INDISSOLUBILITA’ DEL MATRIMONIO

In siffatto sistema il matrimonio era, non solo auspicato e necessitato quale istituto costituente la cellula fondamentale della società e foriero di visibilità e riconoscibilità sociale, ma unico e per la vita, se si eccettuano i casi di annullamento per vizi essenziali e di vedovanza.
Il divorzio (poi introdotto dalla L. 1 dicembre 1970 n.898) non esisteva e la separazione non poteva essere dichiarata dal giudice se non per mutuo consenso dei coniugi ( il che avveniva molto raramente, stante il pressante controllo sociale) o per tassative cause addebitabili a quello di essi che si fosse discostato dal modello condiviso o comunque imposto dall’ ordinamento.
L’articolo 151 del codice civile, in vigore fino alla legge di riforma n.151 del 19 maggio 1975, così recitava:
“La separazione può essere chiesta per causa di adulterio, di volontario abbandono, eccessi, sevizie, minacce o ingiurie gravi.
Non è ammessa l’azione di separazione per adulterio del marito, se non quando concorrono circostanze tali che il fatto costituisca un’ingiuria grave alla moglie“.

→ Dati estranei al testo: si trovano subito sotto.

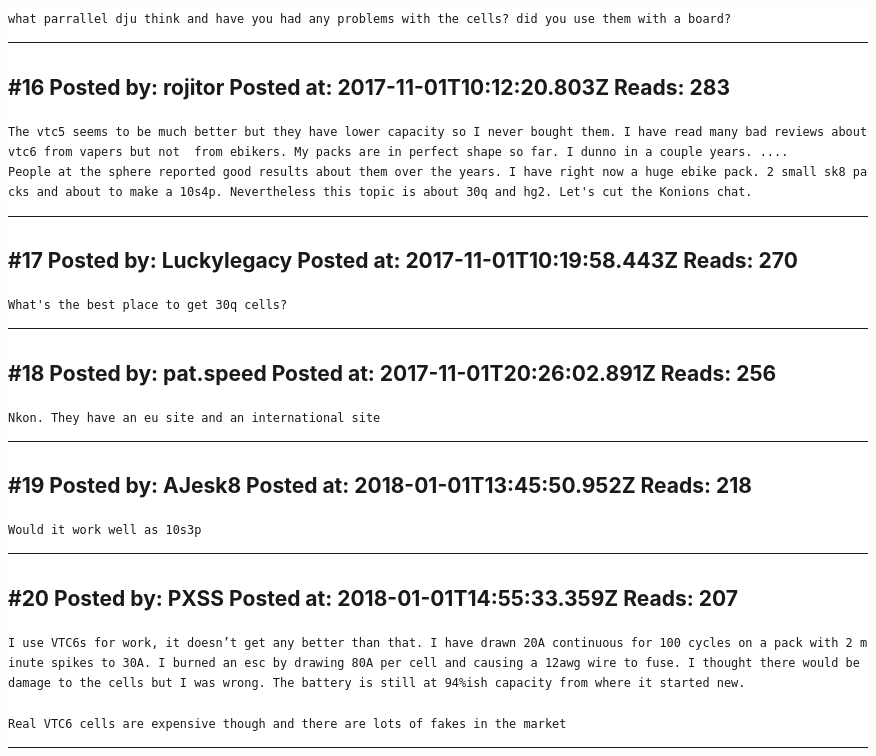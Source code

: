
 ```
what parrallel dju think and have you had any problems with the cells? did you use them with a board?
```

---
## \#16 Posted by: rojitor Posted at: 2017-11-01T10:12:20.803Z Reads: 283

```
The vtc5 seems to be much better but they have lower capacity so I never bought them. I have read many bad reviews about vtc6 from vapers but not  from ebikers. My packs are in perfect shape so far. I dunno in a couple years. .... 
People at the sphere reported good results about them over the years. I have right now a huge ebike pack. 2 small sk8 packs and about to make a 10s4p. Nevertheless this topic is about 30q and hg2. Let's cut the Konions chat.
```

---
## \#17 Posted by: Luckylegacy Posted at: 2017-11-01T10:19:58.443Z Reads: 270

```
What's the best place to get 30q cells?
```

---
## \#18 Posted by: pat.speed Posted at: 2017-11-01T20:26:02.891Z Reads: 256

```
Nkon. They have an eu site and an international site
```

---
## \#19 Posted by: AJesk8 Posted at: 2018-01-01T13:45:50.952Z Reads: 218

```
Would it work well as 10s3p
```

---
## \#20 Posted by: PXSS Posted at: 2018-01-01T14:55:33.359Z Reads: 207

```
I use VTC6s for work, it doesn’t get any better than that. I have drawn 20A continuous for 100 cycles on a pack with 2 minute spikes to 30A. I burned an esc by drawing 80A per cell and causing a 12awg wire to fuse. I thought there would be damage to the cells but I was wrong. The battery is still at 94%ish capacity from where it started new. 

Real VTC6 cells are expensive though and there are lots of fakes in the market
```

---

Come si può agevolmente constatare, anche nel campo dei comportamenti coniugali considerati più o meno riprovevoli, al di là di valutazioni etiche o morali, si riproducevano le regole condivise fondanti i rapporti sociali improntate da una precisa connotazione di genere, particolarmente spiccata per i comportamenti di natura sessuale.